[Rendered images with source text]
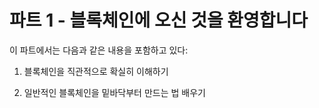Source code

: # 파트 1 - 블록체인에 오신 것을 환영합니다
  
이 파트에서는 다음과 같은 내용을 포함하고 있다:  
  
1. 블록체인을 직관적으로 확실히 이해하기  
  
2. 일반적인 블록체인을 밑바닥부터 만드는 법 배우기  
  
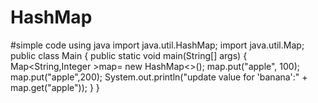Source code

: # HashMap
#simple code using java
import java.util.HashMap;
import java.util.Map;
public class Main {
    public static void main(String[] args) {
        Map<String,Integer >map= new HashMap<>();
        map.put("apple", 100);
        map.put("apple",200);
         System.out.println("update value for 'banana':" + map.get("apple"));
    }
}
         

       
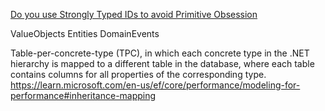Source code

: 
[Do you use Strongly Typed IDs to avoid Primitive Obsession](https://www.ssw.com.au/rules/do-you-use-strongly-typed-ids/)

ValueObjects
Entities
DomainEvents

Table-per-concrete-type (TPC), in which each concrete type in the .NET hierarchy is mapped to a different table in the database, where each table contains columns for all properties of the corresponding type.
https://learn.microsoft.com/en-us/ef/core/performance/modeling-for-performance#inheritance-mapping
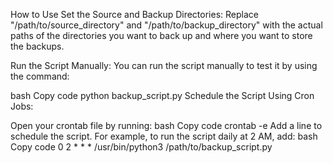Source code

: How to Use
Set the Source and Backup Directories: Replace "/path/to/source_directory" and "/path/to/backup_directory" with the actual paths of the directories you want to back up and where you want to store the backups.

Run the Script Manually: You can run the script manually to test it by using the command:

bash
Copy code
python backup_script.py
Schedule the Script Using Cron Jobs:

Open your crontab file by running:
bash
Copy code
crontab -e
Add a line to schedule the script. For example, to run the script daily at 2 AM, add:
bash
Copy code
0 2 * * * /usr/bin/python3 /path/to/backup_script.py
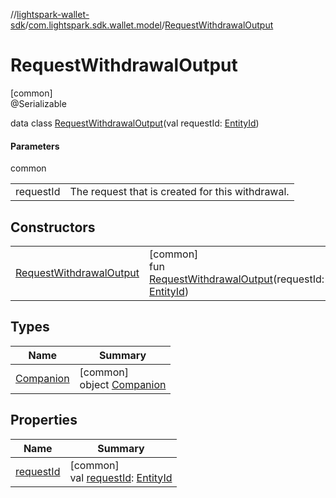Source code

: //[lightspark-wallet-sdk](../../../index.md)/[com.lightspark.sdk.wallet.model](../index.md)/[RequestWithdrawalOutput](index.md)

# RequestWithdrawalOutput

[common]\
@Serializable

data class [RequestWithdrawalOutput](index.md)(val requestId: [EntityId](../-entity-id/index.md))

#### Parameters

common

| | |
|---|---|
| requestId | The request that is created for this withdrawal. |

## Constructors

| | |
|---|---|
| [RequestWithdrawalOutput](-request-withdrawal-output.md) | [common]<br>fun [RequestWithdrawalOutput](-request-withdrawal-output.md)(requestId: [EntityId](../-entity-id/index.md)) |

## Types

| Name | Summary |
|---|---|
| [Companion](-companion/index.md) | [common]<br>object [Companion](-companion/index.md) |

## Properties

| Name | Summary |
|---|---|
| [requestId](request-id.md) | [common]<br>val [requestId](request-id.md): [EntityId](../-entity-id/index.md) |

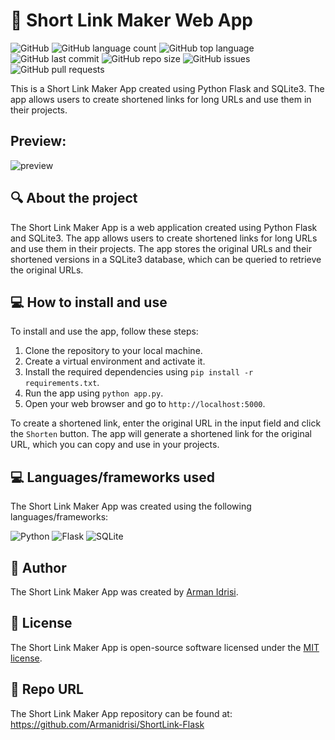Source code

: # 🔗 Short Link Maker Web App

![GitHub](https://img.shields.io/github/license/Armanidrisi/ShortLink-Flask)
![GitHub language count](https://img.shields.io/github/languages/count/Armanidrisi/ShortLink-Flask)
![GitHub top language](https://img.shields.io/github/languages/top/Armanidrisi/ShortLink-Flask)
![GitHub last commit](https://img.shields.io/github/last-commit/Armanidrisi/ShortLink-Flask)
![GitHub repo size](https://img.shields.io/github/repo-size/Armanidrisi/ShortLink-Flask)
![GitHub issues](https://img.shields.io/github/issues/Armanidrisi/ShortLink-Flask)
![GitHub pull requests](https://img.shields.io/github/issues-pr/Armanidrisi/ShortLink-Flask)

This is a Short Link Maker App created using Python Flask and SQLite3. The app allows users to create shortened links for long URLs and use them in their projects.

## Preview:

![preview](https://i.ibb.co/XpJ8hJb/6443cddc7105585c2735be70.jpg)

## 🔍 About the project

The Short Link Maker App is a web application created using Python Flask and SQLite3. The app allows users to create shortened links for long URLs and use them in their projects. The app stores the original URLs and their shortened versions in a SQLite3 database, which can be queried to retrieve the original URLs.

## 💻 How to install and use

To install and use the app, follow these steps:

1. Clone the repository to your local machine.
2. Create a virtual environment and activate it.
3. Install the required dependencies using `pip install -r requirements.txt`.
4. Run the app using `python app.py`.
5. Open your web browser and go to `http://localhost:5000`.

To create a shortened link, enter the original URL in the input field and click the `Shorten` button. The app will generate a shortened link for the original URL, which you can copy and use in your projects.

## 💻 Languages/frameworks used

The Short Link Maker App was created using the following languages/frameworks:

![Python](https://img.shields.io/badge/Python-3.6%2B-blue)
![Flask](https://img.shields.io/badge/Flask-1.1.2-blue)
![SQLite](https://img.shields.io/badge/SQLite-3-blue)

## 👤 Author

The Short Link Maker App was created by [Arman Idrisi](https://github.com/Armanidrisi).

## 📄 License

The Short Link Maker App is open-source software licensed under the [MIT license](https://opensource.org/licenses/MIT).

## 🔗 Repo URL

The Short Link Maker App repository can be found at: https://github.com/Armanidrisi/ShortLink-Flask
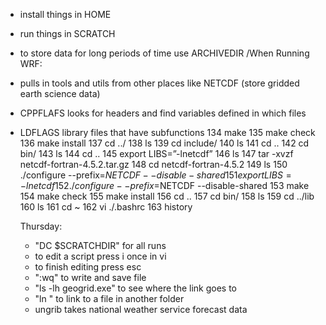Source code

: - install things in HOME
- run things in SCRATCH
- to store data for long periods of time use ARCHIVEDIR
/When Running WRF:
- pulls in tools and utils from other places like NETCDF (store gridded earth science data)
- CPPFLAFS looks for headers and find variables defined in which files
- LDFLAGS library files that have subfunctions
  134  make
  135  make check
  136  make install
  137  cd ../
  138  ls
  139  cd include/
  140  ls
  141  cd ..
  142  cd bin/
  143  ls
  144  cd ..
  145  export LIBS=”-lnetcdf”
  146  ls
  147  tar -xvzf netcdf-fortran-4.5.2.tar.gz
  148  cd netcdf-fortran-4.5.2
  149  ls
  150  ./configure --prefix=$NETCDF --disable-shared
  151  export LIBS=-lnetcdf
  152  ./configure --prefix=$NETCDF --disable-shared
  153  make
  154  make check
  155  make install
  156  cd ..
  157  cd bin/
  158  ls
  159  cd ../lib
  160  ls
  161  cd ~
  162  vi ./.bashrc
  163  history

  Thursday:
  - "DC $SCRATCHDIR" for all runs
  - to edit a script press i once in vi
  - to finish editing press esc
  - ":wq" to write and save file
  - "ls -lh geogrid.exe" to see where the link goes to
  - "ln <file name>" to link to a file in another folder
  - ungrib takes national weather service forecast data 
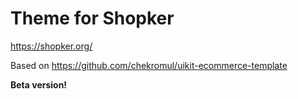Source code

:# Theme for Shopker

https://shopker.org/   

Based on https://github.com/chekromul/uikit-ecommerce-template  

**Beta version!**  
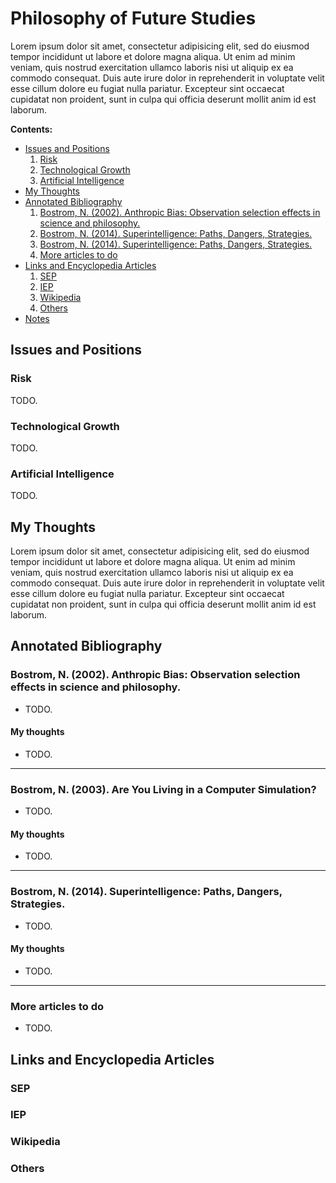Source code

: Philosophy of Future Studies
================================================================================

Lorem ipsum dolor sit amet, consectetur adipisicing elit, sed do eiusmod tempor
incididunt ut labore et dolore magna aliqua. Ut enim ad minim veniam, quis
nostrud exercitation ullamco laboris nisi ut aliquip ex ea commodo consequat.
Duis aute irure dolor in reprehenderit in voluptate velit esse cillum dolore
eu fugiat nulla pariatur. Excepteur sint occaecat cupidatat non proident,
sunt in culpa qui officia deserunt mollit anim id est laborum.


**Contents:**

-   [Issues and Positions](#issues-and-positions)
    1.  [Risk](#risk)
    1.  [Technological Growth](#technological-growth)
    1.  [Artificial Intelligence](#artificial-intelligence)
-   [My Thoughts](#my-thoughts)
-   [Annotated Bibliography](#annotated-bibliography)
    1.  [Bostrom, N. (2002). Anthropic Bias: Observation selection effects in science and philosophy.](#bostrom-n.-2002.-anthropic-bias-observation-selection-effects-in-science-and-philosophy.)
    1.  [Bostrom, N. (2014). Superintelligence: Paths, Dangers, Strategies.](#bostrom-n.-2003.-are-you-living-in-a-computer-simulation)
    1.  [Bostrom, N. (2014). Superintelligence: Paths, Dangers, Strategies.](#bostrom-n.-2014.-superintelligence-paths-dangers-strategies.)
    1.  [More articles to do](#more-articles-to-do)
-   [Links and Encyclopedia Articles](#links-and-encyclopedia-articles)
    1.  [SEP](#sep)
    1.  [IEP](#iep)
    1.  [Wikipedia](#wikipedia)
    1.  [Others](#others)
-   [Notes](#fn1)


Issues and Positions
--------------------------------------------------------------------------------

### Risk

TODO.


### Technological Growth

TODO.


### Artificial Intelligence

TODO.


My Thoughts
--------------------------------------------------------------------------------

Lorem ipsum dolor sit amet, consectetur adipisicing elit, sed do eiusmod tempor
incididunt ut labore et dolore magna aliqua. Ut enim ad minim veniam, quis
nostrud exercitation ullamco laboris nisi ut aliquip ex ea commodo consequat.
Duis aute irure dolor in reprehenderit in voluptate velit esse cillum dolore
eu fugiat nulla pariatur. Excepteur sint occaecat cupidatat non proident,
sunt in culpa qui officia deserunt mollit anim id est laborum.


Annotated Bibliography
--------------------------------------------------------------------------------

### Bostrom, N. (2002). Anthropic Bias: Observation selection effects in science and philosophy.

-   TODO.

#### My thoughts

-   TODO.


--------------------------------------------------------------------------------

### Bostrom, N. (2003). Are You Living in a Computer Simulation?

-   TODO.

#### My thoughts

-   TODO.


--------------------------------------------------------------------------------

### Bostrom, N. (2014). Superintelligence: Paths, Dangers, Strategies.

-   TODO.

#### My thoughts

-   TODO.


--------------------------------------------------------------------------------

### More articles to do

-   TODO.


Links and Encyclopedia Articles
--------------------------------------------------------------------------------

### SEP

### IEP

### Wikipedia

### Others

--- Try it ---
Among the lines above, the one with "## 💻 Languages/frameworks used" opens the part to repeat and the one with "- to store data" closes it; repeat only that part exactly, with no pictures.

--- Exercise result ---
## 💻 Languages/frameworks used

The Short Link Maker App was created using the following languages/frameworks:

![Python](https://img.shields.io/badge/Python-3.6%2B-blue)
![Flask](https://img.shields.io/badge/Flask-1.1.2-blue)
![SQLite](https://img.shields.io/badge/SQLite-3-blue)

## 👤 Author

The Short Link Maker App was created by [Arman Idrisi](https://github.com/Armanidrisi).

## 📄 License

The Short Link Maker App is open-source software licensed under the [MIT license](https://opensource.org/licenses/MIT).

## 🔗 Repo URL

The Short Link Maker App repository can be found at: https://github.com/Armanidrisi/ShortLink-Flask
Source code

: - install things in HOME
- run things in SCRATCH
- to store data for long periods of time use ARCHIVEDIR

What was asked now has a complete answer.